Maurice Merleau-Ponty (14 March 1908 – 3 May 1961) was a French phenomenological philosopher, strongly influenced by Karl Marx, Edmund Husserl, and Martin Heidegger in addition to being closely associated with Jean-Paul Sartre (who later stated he had been "converted" to Marxism by Merleau-Ponty) and Simone de Beauvoir.
At the core of Merleau-Ponty's philosophy is a sustained argument for the foundational role that perception plays in understanding the world as well as engaging with the world. Like the other major phenomenologists, Merleau-Ponty expressed his philosophical insights in writings on art, literature, linguistics, and politics. He was the only major phenomenologist of the first half of the twentieth century to engage extensively with the sciences and especially with descriptive psychology. It is because of this engagement that his writings have become influential in the recent project of naturalizing phenomenology, in which phenomenologists use the results of psychology and cognitive science.

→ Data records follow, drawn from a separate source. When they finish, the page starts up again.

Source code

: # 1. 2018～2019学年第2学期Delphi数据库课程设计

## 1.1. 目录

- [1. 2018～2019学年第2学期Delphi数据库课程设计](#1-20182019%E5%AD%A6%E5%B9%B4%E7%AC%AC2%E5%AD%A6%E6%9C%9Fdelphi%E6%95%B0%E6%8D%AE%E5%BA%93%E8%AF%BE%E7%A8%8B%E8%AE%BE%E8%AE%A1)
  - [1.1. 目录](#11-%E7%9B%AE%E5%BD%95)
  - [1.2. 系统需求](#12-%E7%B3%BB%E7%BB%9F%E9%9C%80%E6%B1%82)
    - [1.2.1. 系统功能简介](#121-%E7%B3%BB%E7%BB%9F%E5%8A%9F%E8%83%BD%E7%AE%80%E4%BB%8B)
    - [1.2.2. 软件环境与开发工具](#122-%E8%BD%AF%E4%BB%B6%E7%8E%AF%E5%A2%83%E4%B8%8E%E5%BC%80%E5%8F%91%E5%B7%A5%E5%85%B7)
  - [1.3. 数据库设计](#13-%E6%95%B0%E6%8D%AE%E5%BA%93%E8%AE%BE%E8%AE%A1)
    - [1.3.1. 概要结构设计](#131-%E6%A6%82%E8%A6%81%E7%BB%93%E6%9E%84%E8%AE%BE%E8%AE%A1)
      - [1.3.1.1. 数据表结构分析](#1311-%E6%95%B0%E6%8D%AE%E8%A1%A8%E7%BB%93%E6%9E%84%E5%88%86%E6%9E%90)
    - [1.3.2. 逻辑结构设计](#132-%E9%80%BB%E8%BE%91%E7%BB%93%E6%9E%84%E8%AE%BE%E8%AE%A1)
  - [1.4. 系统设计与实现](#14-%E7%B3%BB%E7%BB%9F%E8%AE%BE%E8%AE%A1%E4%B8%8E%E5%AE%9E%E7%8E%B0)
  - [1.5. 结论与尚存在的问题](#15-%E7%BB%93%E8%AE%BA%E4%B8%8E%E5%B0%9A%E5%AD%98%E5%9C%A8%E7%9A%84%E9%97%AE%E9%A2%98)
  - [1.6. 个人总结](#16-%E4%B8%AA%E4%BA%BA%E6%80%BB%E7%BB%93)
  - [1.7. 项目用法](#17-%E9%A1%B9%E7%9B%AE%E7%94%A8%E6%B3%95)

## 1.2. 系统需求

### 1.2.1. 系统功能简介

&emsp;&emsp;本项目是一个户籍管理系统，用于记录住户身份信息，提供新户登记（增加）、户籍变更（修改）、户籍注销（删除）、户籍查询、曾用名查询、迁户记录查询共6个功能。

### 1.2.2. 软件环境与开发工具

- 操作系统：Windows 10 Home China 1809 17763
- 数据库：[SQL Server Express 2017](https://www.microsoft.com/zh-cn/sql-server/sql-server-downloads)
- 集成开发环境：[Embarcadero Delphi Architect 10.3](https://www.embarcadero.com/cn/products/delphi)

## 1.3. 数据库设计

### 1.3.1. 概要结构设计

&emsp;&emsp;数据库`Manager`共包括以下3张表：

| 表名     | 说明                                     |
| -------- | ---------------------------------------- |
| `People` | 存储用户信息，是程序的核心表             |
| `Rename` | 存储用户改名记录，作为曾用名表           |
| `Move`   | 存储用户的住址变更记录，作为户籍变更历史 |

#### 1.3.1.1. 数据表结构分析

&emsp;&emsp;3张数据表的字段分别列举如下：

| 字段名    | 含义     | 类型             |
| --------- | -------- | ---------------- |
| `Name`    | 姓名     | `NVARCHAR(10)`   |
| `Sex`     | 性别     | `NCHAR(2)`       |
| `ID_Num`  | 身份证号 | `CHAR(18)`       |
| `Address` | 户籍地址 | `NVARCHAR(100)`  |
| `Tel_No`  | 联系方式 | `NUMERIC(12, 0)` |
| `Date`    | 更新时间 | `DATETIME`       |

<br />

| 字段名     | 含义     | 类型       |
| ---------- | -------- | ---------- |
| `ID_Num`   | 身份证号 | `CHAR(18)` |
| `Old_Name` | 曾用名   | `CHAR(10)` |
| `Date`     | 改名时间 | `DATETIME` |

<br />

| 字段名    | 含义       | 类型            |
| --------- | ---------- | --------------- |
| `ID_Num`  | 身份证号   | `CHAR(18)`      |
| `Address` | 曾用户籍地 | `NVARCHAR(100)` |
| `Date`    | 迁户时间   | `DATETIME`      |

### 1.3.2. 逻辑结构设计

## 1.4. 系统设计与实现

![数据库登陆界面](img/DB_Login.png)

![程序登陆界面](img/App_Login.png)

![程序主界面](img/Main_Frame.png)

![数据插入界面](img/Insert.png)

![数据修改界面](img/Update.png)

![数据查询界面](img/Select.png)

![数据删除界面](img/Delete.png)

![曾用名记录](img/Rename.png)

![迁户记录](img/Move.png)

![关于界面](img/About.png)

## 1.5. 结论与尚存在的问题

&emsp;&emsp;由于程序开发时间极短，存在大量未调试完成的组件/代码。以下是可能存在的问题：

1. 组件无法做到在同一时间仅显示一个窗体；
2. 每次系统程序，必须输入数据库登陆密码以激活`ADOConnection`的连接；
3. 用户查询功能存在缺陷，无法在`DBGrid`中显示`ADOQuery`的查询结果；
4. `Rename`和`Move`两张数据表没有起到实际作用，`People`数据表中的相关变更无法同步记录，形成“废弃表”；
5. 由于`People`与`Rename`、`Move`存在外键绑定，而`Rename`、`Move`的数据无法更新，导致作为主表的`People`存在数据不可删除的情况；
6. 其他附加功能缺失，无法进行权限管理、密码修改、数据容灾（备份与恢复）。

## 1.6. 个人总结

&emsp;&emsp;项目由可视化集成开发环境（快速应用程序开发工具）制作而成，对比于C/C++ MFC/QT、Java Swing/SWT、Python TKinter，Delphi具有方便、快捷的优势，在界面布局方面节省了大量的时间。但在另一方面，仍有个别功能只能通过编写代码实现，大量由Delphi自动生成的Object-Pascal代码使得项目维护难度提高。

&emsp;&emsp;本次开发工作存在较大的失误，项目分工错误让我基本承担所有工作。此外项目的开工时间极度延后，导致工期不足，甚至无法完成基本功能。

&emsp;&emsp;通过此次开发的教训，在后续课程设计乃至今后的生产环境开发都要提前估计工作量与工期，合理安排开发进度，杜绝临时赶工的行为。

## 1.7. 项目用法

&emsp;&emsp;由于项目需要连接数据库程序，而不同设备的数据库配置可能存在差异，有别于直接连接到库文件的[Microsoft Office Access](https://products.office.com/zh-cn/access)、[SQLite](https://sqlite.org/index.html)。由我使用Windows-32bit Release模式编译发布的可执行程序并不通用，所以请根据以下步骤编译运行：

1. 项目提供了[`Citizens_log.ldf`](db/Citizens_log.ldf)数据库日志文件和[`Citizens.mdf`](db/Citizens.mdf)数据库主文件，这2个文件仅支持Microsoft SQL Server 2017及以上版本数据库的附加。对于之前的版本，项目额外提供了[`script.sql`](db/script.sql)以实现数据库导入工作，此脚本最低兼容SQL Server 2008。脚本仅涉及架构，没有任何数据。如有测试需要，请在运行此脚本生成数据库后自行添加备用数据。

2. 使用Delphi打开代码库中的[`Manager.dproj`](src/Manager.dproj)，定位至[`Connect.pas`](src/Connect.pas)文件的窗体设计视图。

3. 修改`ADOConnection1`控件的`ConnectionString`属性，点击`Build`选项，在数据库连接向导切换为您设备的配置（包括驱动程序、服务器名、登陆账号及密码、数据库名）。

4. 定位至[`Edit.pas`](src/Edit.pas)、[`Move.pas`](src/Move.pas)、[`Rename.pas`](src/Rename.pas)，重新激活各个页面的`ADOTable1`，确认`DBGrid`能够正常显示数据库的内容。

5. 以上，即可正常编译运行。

Merleau-Ponty emphasized the body as the primary site of knowing the world, a corrective to the long philosophical tradition of placing consciousness as the source of knowledge, and his insight that the body and that which it perceived could not be disentangled from each other. The articulation of the primacy of embodiment led him away from phenomenology towards what he was to call “indirect ontology” or the ontology of “the flesh of the world” (la chair du monde), seen in his last incomplete work, The Visible and Invisible, and his last published essay, “Eye and Mind”.